Forum Replies Created

  • Alan Hatchett

    January 12, 2017 at 9:26 pm in reply to: Sharable Video Archive Solutions?

    I’d be really curious to hear any solutions to this as I have a similar situation.

  • Alan Hatchett

    January 24, 2009 at 10:22 pm in reply to: Audio being written to reference quicktime

    There are a few ways to tell its writing the audio to the file. First, it takes a few minutes to write the file. Second, the file is over 100MB. And third, and most clearly, if you open the file in Quicktime and go to Window->Show movie properties, you can select the Sound Track and go to the Resources tab on the bottom and see which files it is referencing. For the Video Track it lists all the raw capture files. For the audio, its only lists the exported file.

  • Alan Hatchett

    January 24, 2009 at 10:18 pm in reply to: Audio being written to reference quicktime

    Its not that its necessarily a problem. I just want to make sure that my audio isnt getting altered at all. I’m doing a multicam edit and the cameras got turned off and on so I lined them all up in a timeline and I’m then exporting each camera out, with black spaces when the camera was turned off so I’ll have one movie for each camera that is timed accurately for the multicam. I just want to be sure that the audio I’m editing with is the raw audio and hasnt been mixed down or altered in any way.

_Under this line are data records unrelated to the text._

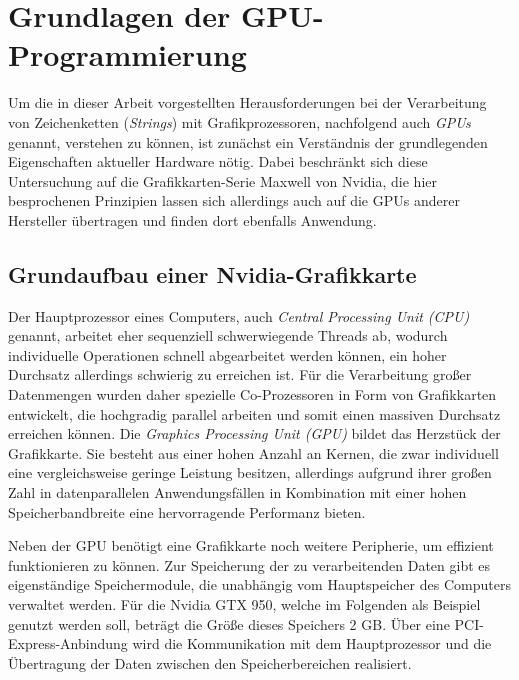 \chapter{Grundlagen der GPU-Programmierung}

Um die in dieser Arbeit vorgestellten Herausforderungen bei der Verarbeitung von Zeichenketten (\emph{Strings}) mit Grafikprozessoren, nachfolgend auch \emph{GPUs} genannt, verstehen zu können, ist zunächst ein Verständnis der grundlegenden Eigenschaften aktueller Hardware nötig.
Dabei beschränkt sich diese Untersuchung auf die Grafikkarten-Serie Maxwell von Nvidia, die hier besprochenen Prinzipien lassen sich allerdings auch auf die GPUs anderer Hersteller übertragen und finden dort ebenfalls Anwendung.

\section{Grundaufbau einer Nvidia-Grafikkarte}

Der Hauptprozessor eines Computers, auch \emph{Central Processing Unit (CPU)} genannt, arbeitet eher sequenziell schwerwiegende Threads ab, wodurch individuelle Operationen schnell abgearbeitet werden können, ein hoher Durchsatz allerdings schwierig zu erreichen ist.
Für die Verarbeitung großer Datenmengen wurden daher spezielle Co-Prozessoren in Form von Grafikkarten entwickelt, die hochgradig parallel arbeiten und somit einen massiven Durchsatz erreichen können.
Die \emph{Graphics Processing Unit (GPU)} bildet das Herzstück der Grafikkarte.
Sie besteht aus einer hohen Anzahl an Kernen, die zwar individuell eine vergleichsweise geringe Leistung besitzen, allerdings aufgrund ihrer großen Zahl in datenparallelen Anwendungsfällen in Kombination mit einer hohen Speicherbandbreite eine hervorragende Performanz bieten.

Neben der GPU benötigt eine Grafikkarte noch weitere Peripherie, um effizient funktionieren zu können.
Zur Speicherung der zu verarbeitenden Daten gibt es eigenständige Speichermodule, die unabhängig vom Hauptspeicher des Computers verwaltet werden.
Für die Nvidia GTX 950, welche im Folgenden als Beispiel genutzt werden soll, beträgt die Größe dieses Speichers 2 GB.
Über eine PCI-Express-Anbindung wird die Kommunikation mit dem Hauptprozessor und die Übertragung der Daten zwischen den Speicherbereichen realisiert.


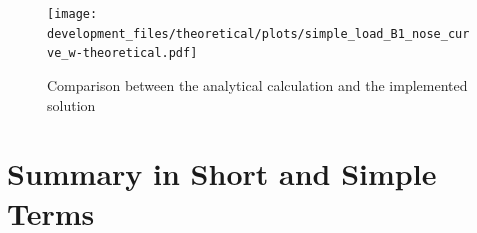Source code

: \begin{figure}[htbp!]
        \centering
        \texttt{[image: development\_files/theoretical/plots/simple\_load\_B1\_nose\_curve\_w-theoretical.pdf]}
        \caption[Comparison between the analytical calculation and the implemented solution]{Comparison between the analytical calculation and the implemented solution}
        \label{fig:nose-curve-simple-comp}
\end{figure}



\section{Summary in Short and Simple Terms}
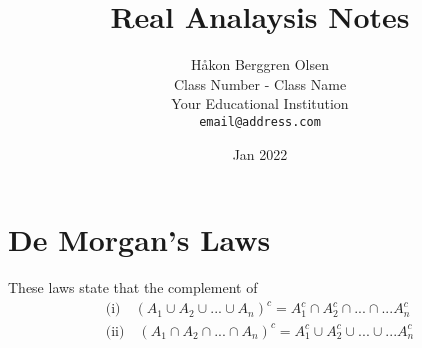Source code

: \documentclass[12pt,fleqn,leqno,letterpaper]{article}
\title{Real Analaysis Notes}
\author{Håkon Berggren Olsen\\
  \small{Class Number - Class Name}\\
  \small{Your Educational Institution}\\
  \small{\texttt{email@address.com}}
}
\date{Jan 2022}
\begin{document}
 
\maketitle



\section*{De Morgan's Laws}
These laws state that the complement of 
\begin{align*}
	\text{(i)} \quad  (A_1 \cup A_2 \cup... \cup A_n)^c = A_1^c \cap A_2^c \cap ... \cap...A_n^c \\
	\text{(ii)} \quad  (A_1 \cap A_2 \cap... \cap A_n)^c = A_1^c \cup A_2^c \cup ... \cup...A_n^c \\
\end{align*}



\end{document}
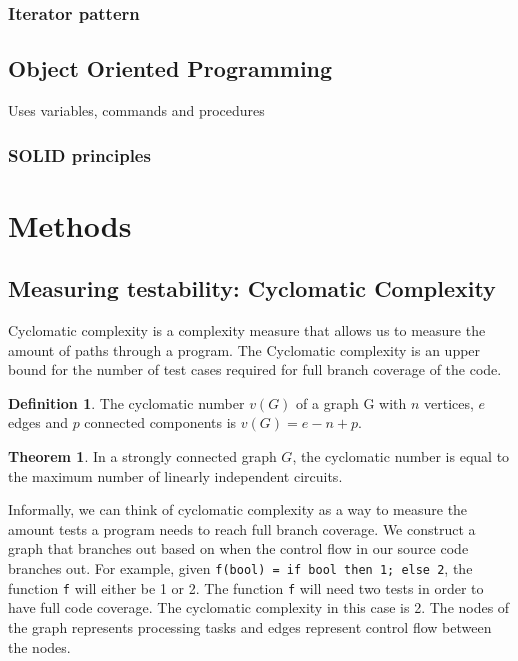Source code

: \documentclass[12pt]{article}
\theoremstyle{definition}
\newtheorem*{definition}{Definition}
\theoremstyle{theorem}
\newtheorem*{theorem}{Theorem}
\begin{document}
\subsubsection{Iterator pattern}

\subsection{Object Oriented Programming}\label{oop}
Uses variables, commands and procedures

\subsubsection{SOLID principles}

\section{Methods}\label{methods}

\subsection{Measuring testability: Cyclomatic Complexity}\label{cyclomaticcomplexity}

Cyclomatic complexity is a complexity measure that allows us to measure the
amount of paths through a program. The Cyclomatic complexity is an upper bound
for the number of test cases required for full branch coverage of the code. 

\theoremstyle{definition}
\begin{definition}
The cyclomatic number $v(G)$ of a graph G with $n$ vertices, $e$ edges and $p$
connected components is $v(G) = e - n + p$.
\end{definition}

\begin{theorem}
In a strongly connected graph $G$, the cyclomatic number is equal to the
maximum number of linearly independent circuits.~\cite{McCabe}
\end{theorem}

Informally, we can think of cyclomatic complexity as a way to measure the amount
tests a program needs to reach full branch coverage. We construct a graph that
branches out based on when the control flow in our source code branches out. For
example, given \texttt{f(bool) = if bool then 1; else 2}, the function
\texttt{f} will either be 1 or 2. The function \texttt{f} will need two tests in
order to have full code coverage. The cyclomatic complexity in this case is 2.
The nodes of the graph represents processing tasks and edges represent control
flow between the nodes. 
\end{document}

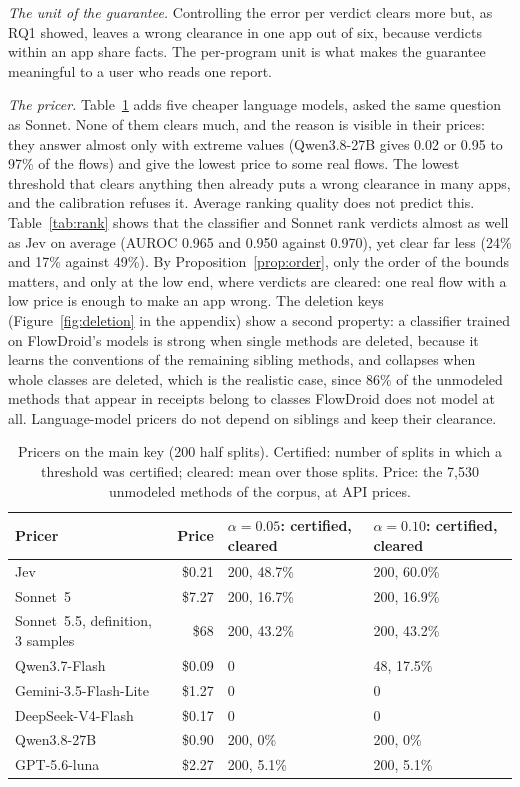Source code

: \emph{The unit of the guarantee.}
Controlling the error per verdict clears more but, as RQ1 showed, leaves a wrong clearance in one app out of six, because verdicts within an app share facts.
The per-program unit is what makes the guarantee meaningful to a user who reads one report.

\emph{The pricer.}
Table~\ref{tab:panel} adds five cheaper language models, asked the same question as Sonnet.
None of them clears much, and the reason is visible in their prices: they answer almost only with extreme values (Qwen3.8-27B gives 0.02 or 0.95 to 97\% of the flows) and give the lowest price to some real flows.
The lowest threshold that clears anything then already puts a wrong clearance in many apps, and the calibration refuses it.
Average ranking quality does not predict this.
Table~\ref{tab:rank} shows that the classifier and Sonnet rank verdicts almost as well as Jev on average (AUROC 0.965 and 0.950 against 0.970), yet clear far less (24\% and 17\% against 49\%).
By Proposition~\ref{prop:order}, only the order of the bounds matters, and only at the low end, where verdicts are cleared: one real flow with a low price is enough to make an app wrong.
The deletion keys (Figure~\ref{fig:deletion} in the appendix) show a second property: a classifier trained on FlowDroid's models is strong when single methods are deleted, because it learns the conventions of the remaining sibling methods, and collapses when whole classes are deleted, which is the realistic case, since 86\% of the unmodeled methods that appear in receipts belong to classes FlowDroid does not model at all.
Language-model pricers do not depend on siblings and keep their clearance.

\begin{table}[t]
\caption{Pricers on the main key (200 half splits). Certified: number of splits in which a threshold was certified; cleared: mean over those splits. Price: the 7{,}530 unmodeled methods of the corpus, at API prices.}
\label{tab:panel}
\small
\begin{tabular}{@{}lrll@{}}
\toprule
Pricer & Price & $\alpha=0.05$: certified, cleared & $\alpha=0.10$: certified, cleared\\
\midrule
Jev & \$0.21 & 200, 48.7\% & 200, 60.0\%\\
Sonnet~5 & \$7.27 & 200, 16.7\% & 200, 16.9\%\\
Sonnet~5.5, definition, 3 samples & \$68 & 200, 43.2\% & 200, 43.2\%\\
Qwen3.7-Flash & \$0.09 & 0 & 48, 17.5\%\\
Gemini-3.5-Flash-Lite & \$1.27 & 0 & 0\\
DeepSeek-V4-Flash & \$0.17 & 0 & 0\\
Qwen3.8-27B & \$0.90 & 200, 0\% & 200, 0\%\\
GPT-5.6-luna & \$2.27 & 200, 5.1\% & 200, 5.1\%\\
\bottomrule
\end{tabular}
\end{table}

    In the back of my mind somewhere I have a memory of an older version of FInal Cut allowing audio references. And if you were to put two movies together inside quicktime and save it as a reference movie, it would work right. So I really dont understand why final cut does it this way. The way the video works is that it references the original video until an effect has been applied or a dissolve is added and then it embeded just that altered video into the Quicktime file. The audio could certainly act the same way.